In 2021 Grosso et al20 reported three cases of totally intracorporeal robotic ileal ureter replacement (RA-IUR) for long ureteral defects. A flank position was used when using the Xi system, a supine position with the Si when approaching ileovesical anastomosis. Once isolated, a 20 cm ileal segment is first anastomosed proximally with the renal pelvis in an isoperistaltic fashion and, after redocking, ileovesical anastomosis is performed at the level of the bladder’s dome. All the procedures were successfully completed without complications, with a median operative time of 270 min.20

Yang et al138 enrolled 15 patients who underwent totally intracorporeal robotic ileal ureter replacement, eight of whom received bilateral replacement.
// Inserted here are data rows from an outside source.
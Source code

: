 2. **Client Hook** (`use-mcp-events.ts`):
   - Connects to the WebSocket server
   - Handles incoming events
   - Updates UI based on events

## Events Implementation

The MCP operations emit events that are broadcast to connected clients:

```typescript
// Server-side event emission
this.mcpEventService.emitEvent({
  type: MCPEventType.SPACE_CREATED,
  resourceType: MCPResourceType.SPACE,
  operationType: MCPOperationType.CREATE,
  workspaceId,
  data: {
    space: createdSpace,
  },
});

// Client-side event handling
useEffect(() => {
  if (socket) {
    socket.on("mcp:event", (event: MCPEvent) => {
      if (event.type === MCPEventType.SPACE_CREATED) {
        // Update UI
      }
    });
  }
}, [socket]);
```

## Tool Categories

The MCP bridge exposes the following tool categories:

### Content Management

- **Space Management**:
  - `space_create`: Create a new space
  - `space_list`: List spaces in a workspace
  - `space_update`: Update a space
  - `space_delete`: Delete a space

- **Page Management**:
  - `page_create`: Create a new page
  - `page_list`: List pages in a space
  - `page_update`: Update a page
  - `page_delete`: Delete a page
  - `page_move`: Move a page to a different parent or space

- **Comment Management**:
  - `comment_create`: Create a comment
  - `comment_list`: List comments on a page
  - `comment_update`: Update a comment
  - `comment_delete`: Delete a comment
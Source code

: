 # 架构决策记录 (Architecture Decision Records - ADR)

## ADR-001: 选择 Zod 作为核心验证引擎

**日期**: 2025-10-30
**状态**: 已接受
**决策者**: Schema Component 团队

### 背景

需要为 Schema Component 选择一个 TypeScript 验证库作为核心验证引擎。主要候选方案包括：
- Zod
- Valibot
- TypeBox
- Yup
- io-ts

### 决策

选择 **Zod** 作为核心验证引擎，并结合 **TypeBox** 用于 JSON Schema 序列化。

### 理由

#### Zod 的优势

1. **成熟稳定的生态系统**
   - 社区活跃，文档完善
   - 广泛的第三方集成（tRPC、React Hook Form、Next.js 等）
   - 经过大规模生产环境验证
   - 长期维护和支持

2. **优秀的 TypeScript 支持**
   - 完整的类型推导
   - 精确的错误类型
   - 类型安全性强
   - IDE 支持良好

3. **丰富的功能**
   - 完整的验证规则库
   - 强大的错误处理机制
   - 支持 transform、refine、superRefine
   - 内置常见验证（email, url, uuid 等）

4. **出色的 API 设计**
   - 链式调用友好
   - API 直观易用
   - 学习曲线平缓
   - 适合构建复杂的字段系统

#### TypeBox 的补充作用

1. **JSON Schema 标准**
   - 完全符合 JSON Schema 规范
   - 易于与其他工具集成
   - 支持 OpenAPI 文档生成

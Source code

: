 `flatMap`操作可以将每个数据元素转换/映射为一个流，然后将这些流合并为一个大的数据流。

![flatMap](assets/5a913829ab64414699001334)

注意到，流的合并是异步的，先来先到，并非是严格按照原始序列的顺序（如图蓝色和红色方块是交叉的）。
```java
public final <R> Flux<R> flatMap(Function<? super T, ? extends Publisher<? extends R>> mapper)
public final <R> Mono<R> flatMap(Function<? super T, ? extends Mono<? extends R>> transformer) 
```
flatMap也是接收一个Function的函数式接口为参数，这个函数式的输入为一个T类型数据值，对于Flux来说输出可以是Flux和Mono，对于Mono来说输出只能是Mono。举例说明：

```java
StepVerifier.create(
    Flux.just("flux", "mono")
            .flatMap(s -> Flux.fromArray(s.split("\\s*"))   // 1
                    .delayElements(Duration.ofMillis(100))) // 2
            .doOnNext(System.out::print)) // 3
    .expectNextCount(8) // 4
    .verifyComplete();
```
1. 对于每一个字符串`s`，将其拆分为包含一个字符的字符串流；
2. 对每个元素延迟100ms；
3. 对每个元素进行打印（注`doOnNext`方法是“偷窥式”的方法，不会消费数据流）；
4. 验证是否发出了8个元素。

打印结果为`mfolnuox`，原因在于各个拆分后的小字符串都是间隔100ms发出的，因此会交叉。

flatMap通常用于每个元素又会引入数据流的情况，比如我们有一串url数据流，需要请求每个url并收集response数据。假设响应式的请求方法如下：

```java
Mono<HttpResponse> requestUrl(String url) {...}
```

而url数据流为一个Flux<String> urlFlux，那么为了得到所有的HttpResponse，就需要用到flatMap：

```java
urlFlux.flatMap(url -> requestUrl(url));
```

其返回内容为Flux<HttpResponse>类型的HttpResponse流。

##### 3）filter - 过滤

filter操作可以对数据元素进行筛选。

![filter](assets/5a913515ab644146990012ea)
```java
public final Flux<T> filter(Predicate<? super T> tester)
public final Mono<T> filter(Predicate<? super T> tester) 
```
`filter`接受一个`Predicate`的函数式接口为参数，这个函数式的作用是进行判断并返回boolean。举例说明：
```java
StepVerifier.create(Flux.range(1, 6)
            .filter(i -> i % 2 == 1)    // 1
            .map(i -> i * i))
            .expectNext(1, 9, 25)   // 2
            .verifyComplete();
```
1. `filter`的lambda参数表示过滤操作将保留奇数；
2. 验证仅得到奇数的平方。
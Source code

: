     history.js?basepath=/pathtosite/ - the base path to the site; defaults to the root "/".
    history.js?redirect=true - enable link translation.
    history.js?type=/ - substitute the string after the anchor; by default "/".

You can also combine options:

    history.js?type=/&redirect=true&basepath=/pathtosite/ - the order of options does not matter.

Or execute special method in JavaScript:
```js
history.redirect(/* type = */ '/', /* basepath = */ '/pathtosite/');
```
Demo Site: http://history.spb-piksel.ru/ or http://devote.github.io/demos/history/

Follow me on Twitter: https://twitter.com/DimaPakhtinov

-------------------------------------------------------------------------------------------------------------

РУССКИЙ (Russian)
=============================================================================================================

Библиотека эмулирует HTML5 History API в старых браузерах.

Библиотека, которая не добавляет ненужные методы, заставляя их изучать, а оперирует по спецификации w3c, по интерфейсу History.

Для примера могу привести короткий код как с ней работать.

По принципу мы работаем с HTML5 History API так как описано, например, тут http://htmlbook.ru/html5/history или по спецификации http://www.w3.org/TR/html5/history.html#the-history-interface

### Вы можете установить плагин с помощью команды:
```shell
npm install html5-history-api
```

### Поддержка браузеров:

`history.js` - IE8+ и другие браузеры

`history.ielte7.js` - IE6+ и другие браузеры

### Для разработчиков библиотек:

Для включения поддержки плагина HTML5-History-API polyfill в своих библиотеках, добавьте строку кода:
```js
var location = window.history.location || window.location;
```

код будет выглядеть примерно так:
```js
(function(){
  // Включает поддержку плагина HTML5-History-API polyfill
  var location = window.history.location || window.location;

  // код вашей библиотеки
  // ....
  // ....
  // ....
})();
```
The authors proposed two different docking approaches: a standard double-docking technique, where the robot is replaced to perform the distal ileovesical anastomosis; a single docking approach where robot is docked between the bladder and kidney directions, maintaining 2–3 cm distance between robotic trocars and the camera. Regarding bilateral RA-IUR, port placements and docking were the same as a standard RARC. Premeasured ileal segment was then prepared and anastomosed with the upper and distal ureter tract respectively. Remarkably, for bilateral RA-IUR, the upper anastomosis included an end-to-end anastomosis on one side and an end-to-side anastomosis on the other side. Results showed that this technique can be performed safely and efficiently with acceptable minor complications and a high success rate.138

Kidney Autotransplantation

Kidney autotransplantation (KAT) has been used as the ultimate resource to salvage kidneys with complex renovascular, ureteral, or malignant pathologies.139

Decaestecker et al reported the first series of robotic assisted kidney autotransplantation (RAKAT), describing both extracorporeal bench surgery and totally intracorporeal technique: after heparin administration, transection and a transfixing ligation of the vessels stump are performed; exteriorization of the kidney is gained with a GelPOINT access. During transplantation phase, the robot is redocked and RAKT is performed following the Vattikuti Urology Institute-Medanta technique. Results showed that RAKAT is feasible, safe, and provides good performance of the autotransplant in selected patients.21

To overcome limitations of RAKAT, such as patient’s repositioning or multiple docking, in 2023 Kaouk et al successfully performed eight cases of RAKAT using the SP system, with no perioperative complications nor need of conversion and operative time ranging from 366 to 701 min; postoperative renal function essentially remained stable in all the patients.140

Conclusions

Over the last eight years a tremendous number of intriguing and sophisticated robotic techniques and procedures have been successfully described both for oncologic and nononcologic indications. Some of these will play a major role in the urologic surgery armamentarium, and it can be expected to be implemented at larger scale. Overall, the adoption of robotic technology allowed us to aim at minimizing surgical morbidity while maximizing functional preservation. The flourishing of these techniques and procedures have also been fostered by the introduction of novel robotic systems, especially the SP platform. With maturing surgical experience and evolving technology, the use of these novel platforms is likely to facilitate future advances in the field of robotic urologic surgery.

Disclosure

Dr Simone Crivellaro is a consultant for Intuitive. The authors report no other conflicts of interest in this work.